- Work request: Starting at the first line of the records below, reproduce every line up to and including the line with "about the myth](/images/post/mew/mew.gif)", but leave out all pictures.

- Provided records:
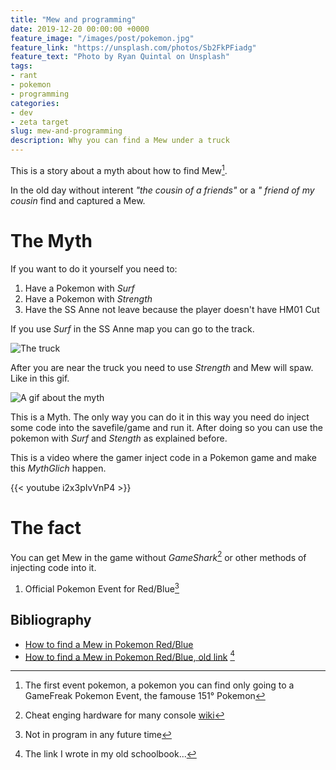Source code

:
 ```yaml
---
title: "Mew and programming"
date: 2019-12-20 00:00:00 +0000
feature_image: "/images/post/pokemon.jpg"
feature_link: "https://unsplash.com/photos/Sb2FkPFiadg"
feature_text: "Photo by Ryan Quintal on Unsplash"
tags:
- rant
- pokemon
- programming
categories:
- dev
- zeta target
slug: mew-and-programming
description: Why you can find a Mew under a truck
---
```


This is a story about a myth about how to find Mew[^1].

In the old day without interent *"the cousin of a friends"* or a *" friend of my cousin* find and captured a Mew.

# The Myth
If you want to do it yourself you need to:

1. Have a Pokemon with *Surf*
2. Have a Pokemon with *Strength*	
3. Have the SS Anne not leave because the player doesn't have HM01 Cut

If you use *Surf* in the SS Anne map you can go to the track.

![The truck](/images/post/mew/truck.jpg)

After you are near the truck you need to use *Strength* and Mew will spaw.
Like in this gif.

![A gif about the myth](/images/post/mew/mew.gif)

This is a Myth. The only way you can do it in this way you need do inject some code into the savefile/game and run it. After doing so you can use the pokemon with *Surf* and *Stength* as explained before.

This is a video where the gamer inject code in a Pokemon game and make this *MythGlich* happen.

{{< youtube i2x3pIvVnP4 >}}

# The fact

You can get Mew in the game without *GameShark*[^2] or other methods of injecting code into it.

1. Official Pokemon Event for Red/Blue[^3]

## Bibliography
- [How to find a Mew in Pokemon Red/Blue](https://www.wikihow.com/Find-Mew-in-Pok%C3%A9mon-Red/Blue)
- [How to find a Mew in Pokemon Red/Blue, old link](http://pokedex.kary.ca/catchmew.shtml) [^biblio1]

[^1]: The first event pokemon, a pokemon you can find only going to a GameFreak Pokemon Event, the famouse 151° Pokemon
[^biblio1]: The link I wrote in my old schoolbook... 
[^2]: Cheat enging hardware for many console [wiki](https://en.wikipedia.org/wiki/GameShark)
[^3]: Not in program in any future time
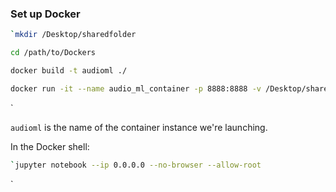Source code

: ### Set up Docker



```bash
`mkdir /Desktop/sharedfolder

cd /path/to/Dockers

docker build -t audioml ./

docker run -it --name audio_ml_container -p 8888:8888 -v /Desktop/sharedfolder:/home/sharedfolder audioml
```
`

`audioml` is the name of the container instance we're launching.


In the Docker shell:

```bash
`jupyter notebook --ip 0.0.0.0 --no-browser --allow-root
```
`







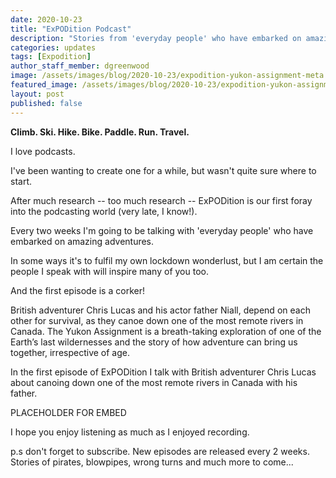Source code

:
 ```yaml
---
date: 2020-10-23
title: "ExPODition Podcast"
description: "Stories from 'everyday people' who have embarked on amazing adventures."
categories: updates
tags: [Expodition]
author_staff_member: dgreenwood
image: /assets/images/blog/2020-10-23/expodition-yukon-assignment-meta.jpg
featured_image: /assets/images/blog/2020-10-23/expodition-yukon-assignment-sm.jpg
layout: post
published: false
---
```


**Climb. Ski. Hike. Bike. Paddle. Run. Travel.**

I love podcasts.

I've been wanting to create one for a while, but wasn't quite sure where to start.

After much research -- too much research -- ExPODition is our first foray into the podcasting world (very late, I know!).

Every two weeks I'm going to be talking with 'everyday people' who have embarked on amazing adventures.

In some ways it's to fulfil my own lockdown wonderlust, but I am certain the people I speak with will inspire many of you too.

And the first episode is a corker!

British adventurer Chris Lucas and his actor father Niall, depend on each other for survival, as they canoe down one of the most remote rivers in Canada. The Yukon Assignment is a breath-taking exploration of one of the Earth’s last wildernesses and the story of how adventure can bring us together, irrespective of age.

In the first episode of ExPODition I talk with British adventurer Chris Lucas about canoing down one of the most remote rivers in Canada with his father.

PLACEHOLDER FOR EMBED

I hope you enjoy listening as much as I enjoyed recording.

p.s don't forget to subscribe. New episodes are released every 2 weeks. Stories of pirates, blowpipes, wrong turns and much more to come...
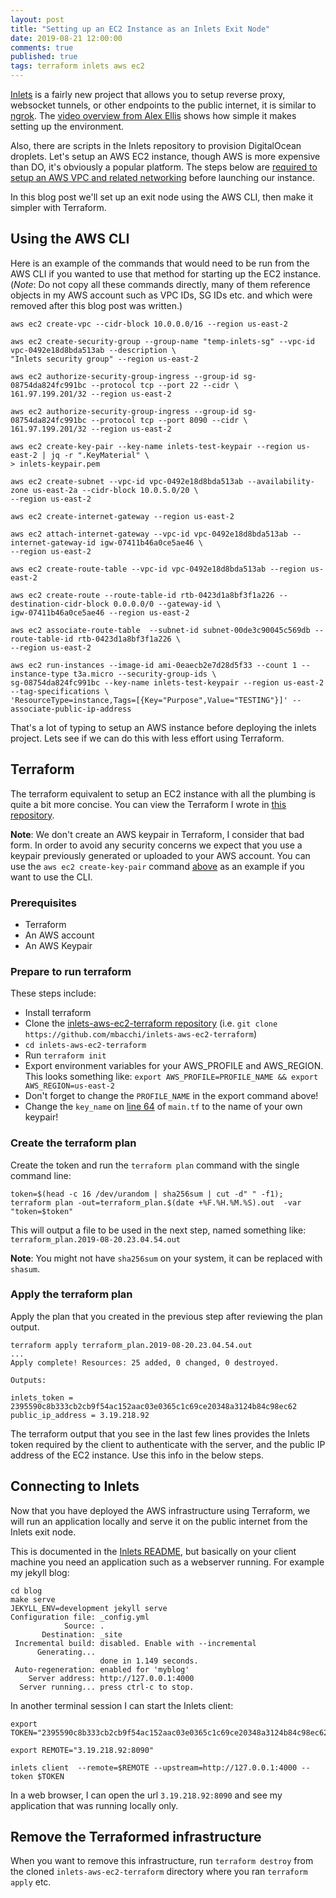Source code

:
 ```yaml
---
layout: post
title: "Setting up an EC2 Instance as an Inlets Exit Node"
date: 2019-08-21 12:00:00
comments: true
published: true
tags: terraform inlets aws ec2
---
```


[Inlets](https://github.com/alexellis/inlets) is a fairly new project that
allows you to setup reverse proxy, websocket tunnels, or other endpoints to the
public internet, it is similar to [ngrok](https://ngrok.com/). The [video
overview from Alex Ellis](https://youtu.be/jrAqqe8N3q4) shows how simple it
makes setting up the environment.

Also, there are scripts in the Inlets repository to provision DigitalOcean
droplets. Let's setup an AWS EC2 instance, though AWS is more expensive than DO,
it's obviously a popular platform. The steps below are [required to setup an AWS
VPC and related
networking](https://docs.aws.amazon.com/vpc/latest/userguide/vpc-subnets-commands-example.html)
before launching our instance.

In this blog post we'll set up an exit node using the AWS CLI, then make it
simpler with Terraform.

## Using the AWS CLI

Here is an example of the commands that would need to be run from the AWS CLI if
you wanted to use that method for starting up the EC2 instance. (*Note*: Do not
copy all these commands directly, many of them reference objects in my AWS
account such as VPC IDs, SG IDs etc. and which were removed after this blog post
was written.)

```
aws ec2 create-vpc --cidr-block 10.0.0.0/16 --region us-east-2

aws ec2 create-security-group --group-name "temp-inlets-sg" --vpc-id vpc-0492e18d8bda513ab --description \
"Inlets security group" --region us-east-2

aws ec2 authorize-security-group-ingress --group-id sg-08754da824fc991bc --protocol tcp --port 22 --cidr \
161.97.199.201/32 --region us-east-2

aws ec2 authorize-security-group-ingress --group-id sg-08754da824fc991bc --protocol tcp --port 8090 --cidr \
161.97.199.201/32 --region us-east-2

aws ec2 create-key-pair --key-name inlets-test-keypair --region us-east-2 | jq -r ".KeyMaterial" \
> inlets-keypair.pem

aws ec2 create-subnet --vpc-id vpc-0492e18d8bda513ab --availability-zone us-east-2a --cidr-block 10.0.5.0/20 \
--region us-east-2

aws ec2 create-internet-gateway --region us-east-2

aws ec2 attach-internet-gateway --vpc-id vpc-0492e18d8bda513ab --internet-gateway-id igw-07411b46a0ce5ae46 \
--region us-east-2

aws ec2 create-route-table --vpc-id vpc-0492e18d8bda513ab --region us-east-2

aws ec2 create-route --route-table-id rtb-0423d1a8bf3f1a226 --destination-cidr-block 0.0.0.0/0 --gateway-id \
igw-07411b46a0ce5ae46 --region us-east-2

aws ec2 associate-route-table  --subnet-id subnet-00de3c90045c569db --route-table-id rtb-0423d1a8bf3f1a226 \
--region us-east-2

aws ec2 run-instances --image-id ami-0eaecb2e7d28d5f33 --count 1 --instance-type t3a.micro --security-group-ids \
sg-08754da824fc991bc --key-name inlets-test-keypair --region us-east-2 --tag-specifications \
'ResourceType=instance,Tags=[{Key="Purpose",Value="TESTING"}]' --associate-public-ip-address
```

That's a lot of typing to setup an AWS instance before deploying the inlets
project. Lets see if we can do this with less effort using Terraform.

## Terraform

The terraform equivalent to setup an EC2 instance with all the plumbing is quite
a bit more concise. You can view the Terraform I wrote in [this
repository](https://github.com/mbacchi/inlets-aws-ec2-terraform).

**Note**: We don't create an AWS keypair in Terraform, I consider that bad form.
In order to avoid any security concerns we expect that you use a keypair
previously generated or uploaded to your AWS account. You can use the `aws ec2
create-key-pair` command [above](#using-the-aws-cli) as an example if you want
to use the CLI.

### Prerequisites

* Terraform
* An AWS account
* An AWS Keypair

### Prepare to run terraform

These steps include:

* Install terraform
* Clone the [inlets-aws-ec2-terraform
repository](https://github.com/mbacchi/inlets-aws-ec2-terraform) (i.e. `git clone https://github.com/mbacchi/inlets-aws-ec2-terraform`)
* `cd inlets-aws-ec2-terraform`
* Run `terraform init`
* Export environment variables for your AWS_PROFILE and AWS_REGION. This looks
  something like: `export AWS_PROFILE=PROFILE_NAME && export AWS_REGION=us-east-2`
* Don't forget to change the `PROFILE_NAME` in the export command above!
* Change the `key_name` on [line
64](https://github.com/mbacchi/inlets-aws-ec2-terraform/blob/master/main.tf#L64)
of `main.tf` to the name of your own keypair!

### Create the terraform plan

Create the token and run the `terraform plan` command with the single command line:

```
token=$(head -c 16 /dev/urandom | sha256sum | cut -d" " -f1); terraform plan -out=terraform_plan.$(date +%F.%H.%M.%S).out  -var "token=$token"
```

This will output a file to be used in the next step, named something like: `terraform_plan.2019-08-20.23.04.54.out`

**Note**: You might not have `sha256sum` on your system, it can be replaced
with `shasum`.

### Apply the terraform plan

Apply the plan that you created in the previous step after reviewing the plan output.

```
terraform apply terraform_plan.2019-08-20.23.04.54.out
...
Apply complete! Resources: 25 added, 0 changed, 0 destroyed.

Outputs:

inlets_token = 2395590c8b333cb2cb9f54ac152aac03e0365c1c69ce20348a3124b84c98ec62
public_ip_address = 3.19.218.92
```

The terraform output that you see in the last few lines provides the Inlets
token required by the client to authenticate with the server, and the public IP
address of the EC2 instance. Use this info in the below steps.

## Connecting to Inlets

Now that you have deployed the AWS infrastructure using Terraform, we will run
an application locally and serve it on the public internet from the Inlets exit
node.

This is documented in the [Inlets
README](https://github.com/alexellis/inlets#install-the-cli), but basically on
your client machine you need an application such as a webserver running. For
example my jekyll blog:

```
cd blog
make serve 
JEKYLL_ENV=development jekyll serve
Configuration file: _config.yml
            Source: .
       Destination: _site
 Incremental build: disabled. Enable with --incremental
      Generating... 
                    done in 1.149 seconds.
 Auto-regeneration: enabled for 'myblog'
    Server address: http://127.0.0.1:4000
  Server running... press ctrl-c to stop.
```

In another terminal session I can start the Inlets client:

```
export TOKEN="2395590c8b333cb2cb9f54ac152aac03e0365c1c69ce20348a3124b84c98ec62"

export REMOTE="3.19.218.92:8090"

inlets client  --remote=$REMOTE --upstream=http://127.0.0.1:4000 --token $TOKEN
```

In a web browser, I can open the url `3.19.218.92:8090` and see my
application that was running locally only.

## Remove the Terraformed infrastructure

When you want to remove this infrastructure, run `terraform destroy` from the
cloned `inlets-aws-ec2-terraform` directory where you ran `terraform apply` etc.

- Expected output:
Source code

:
 ```yaml
---
title: "Mew and programming"
date: 2019-12-20 00:00:00 +0000
feature_image: "/images/post/pokemon.jpg"
feature_link: "https://unsplash.com/photos/Sb2FkPFiadg"
feature_text: "Photo by Ryan Quintal on Unsplash"
tags:
- rant
- pokemon
- programming
categories:
- dev
- zeta target
slug: mew-and-programming
description: Why you can find a Mew under a truck
---
```


This is a story about a myth about how to find Mew[^1].

In the old day without interent *"the cousin of a friends"* or a *" friend of my cousin* find and captured a Mew.

# The Myth
If you want to do it yourself you need to:

1. Have a Pokemon with *Surf*
2. Have a Pokemon with *Strength*	
3. Have the SS Anne not leave because the player doesn't have HM01 Cut

If you use *Surf* in the SS Anne map you can go to the track.

![The truck](/images/post/mew/truck.jpg)

After you are near the truck you need to use *Strength* and Mew will spaw.
Like in this gif.

![A gif about the myth](/images/post/mew/mew.gif)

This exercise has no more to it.